DATA FOR ANALYSIS:
»»

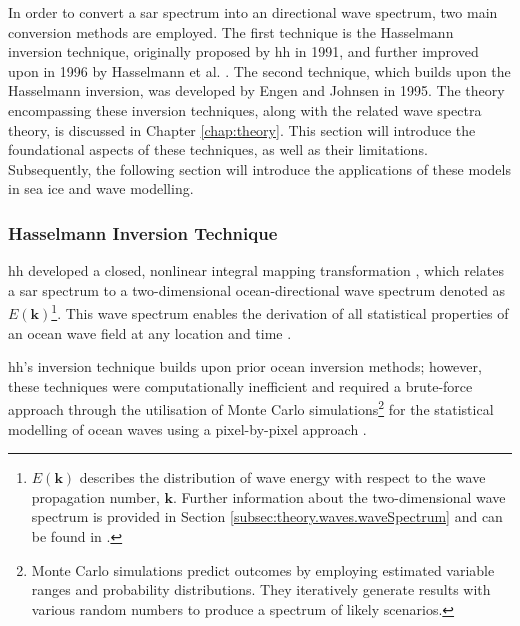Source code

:In order to convert a \acs{sar} spectrum into an directional wave spectrum, two main conversion methods are employed. The first technique is the Hasselmann inversion technique, originally proposed by \ac{hh} \cite{Hasselmann1991} in 1991, and further improved upon in 1996 by Hasselmann et al. \cite{Hasselmann1996}. The second technique, which builds upon the Hasselmann inversion, was developed by Engen and Johnsen \cite{Engen1995} in 1995. The theory encompassing these inversion techniques, along with the related wave spectra theory, is discussed in Chapter \ref{chap:theory}. This section will introduce the foundational aspects of these techniques, as well as their limitations. Subsequently, the following section will introduce the applications of these models in sea ice and wave modelling.

\subsubsection{Hasselmann Inversion Technique} \label{subsubsec:litReview.sarCharac.oceanWaveInversion.Hasselmann}

\ac{hh} developed a closed, nonlinear integral mapping transformation \cite{Wadhams2002}, which relates a \acs{sar} spectrum to a two-dimensional ocean-directional wave spectrum denoted as $E(\mathbf{k})$\footnote{$E(\mathbf{k})$ describes the distribution of wave energy with respect to the wave propagation number, $\mathbf{k}$. Further information about the two-dimensional wave spectrum is provided in Section \ref{subsec:theory.waves.waveSpectrum} and can be found in \cite{Hasselmann1991, Holthuijsen2007}.}. This wave spectrum enables the derivation of all statistical properties of an ocean wave field at any location and time \cite{Hasselmann1991}.

\ac{hh}'s inversion technique builds upon prior ocean inversion methods; however, these techniques were computationally inefficient and required a brute-force approach through the utilisation of Monte Carlo simulations\footnote{Monte Carlo simulations predict outcomes by employing estimated variable ranges and probability distributions. They iteratively generate results with various random numbers to produce a spectrum of likely scenarios.} for the statistical modelling of ocean waves using a pixel-by-pixel approach \cite{Hasselmann1991}.

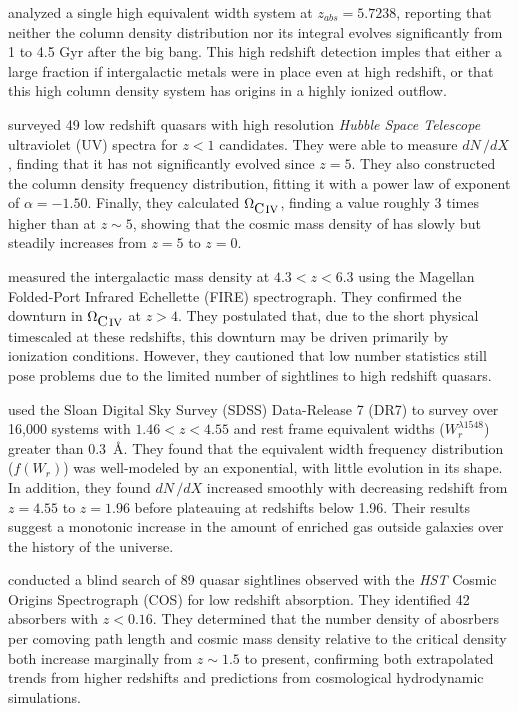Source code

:\documentclass[linenumbers,twocolumn]{aastex61}
\begin{document}
\cite{Ryan-Weber2006} analyzed a single high equivalent width {\CIV} system at $z_{abs} = 5.7238$, reporting that neither the column density distribution nor its integral evolves significantly from 1 to 4.5 Gyr after the big bang. This high redshift detection imples that either a large fraction if intergalactic metals were in place even at high redshift, or that this high column density system has origins in a highly ionized outflow.

\cite{Cooksey2010} surveyed 49 low redshift quasars with high resolution {\it Hubble Space Telescope} ultraviolet (UV) spectra for $z < 1$ {\CIV} candidates. They were able to measure $dN\,/dX$, finding that it has not significantly evolved since $z = 5$. They also constructed the column density frequency distribution, fitting it with a power law of exponent of $\alpha = -1.50$. Finally, they calculated $\Omega_{\hbox{{\rm C}\kern 0.1em{\sc iv}}}$, finding a value roughly 3 times higher than at $z \sim 5$, showing that the cosmic mass density of {\CIV} has slowly but steadily increases from $z = 5$ to $z = 0$.

\cite{Simcoe2011} measured the intergalactic {\CIV} mass density at $4.3 < z < 6.3$ using the Magellan Folded-Port Infrared Echellette (FIRE) spectrograph. They confirmed the downturn in $\Omega_{\hbox{{\rm C}\kern 0.1em{\sc iv}}}$ at $z > 4$. They postulated that, due to the short physical timescaled at these redshifts, this downturn may be driven primarily by ionization conditions. However, they cautioned that low number statistics still pose problems due to the limited number of sightlines to high redshift quasars.

\cite{Cooksey2013} used the Sloan Digital Sky Survey (SDSS) Data-Release 7 (DR7) to survey over 16,000 {\CIV} systems with $1.46 < z < 4.55$ and rest frame equivalent widths ($W_r^{\lambda1548}$) greater than $0.3$~{\AA}. They found that the equivalent width frequency distribution ($f(W_r)$) was well-modeled by an exponential, with little evolution in its shape. In addition, they found $dN\,/dX$ increased smoothly with decreasing redshift from $z = 4.55$ to $z = 1.96$ before plateauing at redshifts below 1.96. Their results suggest a monotonic increase in the amount of {\CIV} enriched gas outside galaxies over the history of the universe.

\cite{Burchett2015} conducted a blind search of 89 quasar sightlines observed with the {\it HST} Cosmic Origins Spectrograph (COS) for low redshift {\CIV} absorption. They identified 42 absorbers with $z < 0.16$. They determined that the number density of {\CIV} abosrbers per comoving path length and cosmic mass density relative to the critical density both increase marginally from $z \sim 1.5$ to present, confirming both extrapolated trends from higher redshifts and predictions from cosmological hydrodynamic simulations.
\end{document}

««

Take from the material above the lines running from the one with "high redshift quasars." through the one with "of the universe.", and repeat them exactly, with nothing else.

\cite{Simcoe2011} measured the intergalactic {\CIV} mass density at $4.3 < z < 6.3$ using the Magellan Folded-Port Infrared Echellette (FIRE) spectrograph. They confirmed the downturn in $\Omega_{\hbox{{\rm C}\kern 0.1em{\sc iv}}}$ at $z > 4$. They postulated that, due to the short physical timescaled at these redshifts, this downturn may be driven primarily by ionization conditions. However, they cautioned that low number statistics still pose problems due to the limited number of sightlines to high redshift quasars.

\cite{Cooksey2013} used the Sloan Digital Sky Survey (SDSS) Data-Release 7 (DR7) to survey over 16,000 {\CIV} systems with $1.46 < z < 4.55$ and rest frame equivalent widths ($W_r^{\lambda1548}$) greater than $0.3$~{\AA}. They found that the equivalent width frequency distribution ($f(W_r)$) was well-modeled by an exponential, with little evolution in its shape. In addition, they found $dN\,/dX$ increased smoothly with decreasing redshift from $z = 4.55$ to $z = 1.96$ before plateauing at redshifts below 1.96. Their results suggest a monotonic increase in the amount of {\CIV} enriched gas outside galaxies over the history of the universe.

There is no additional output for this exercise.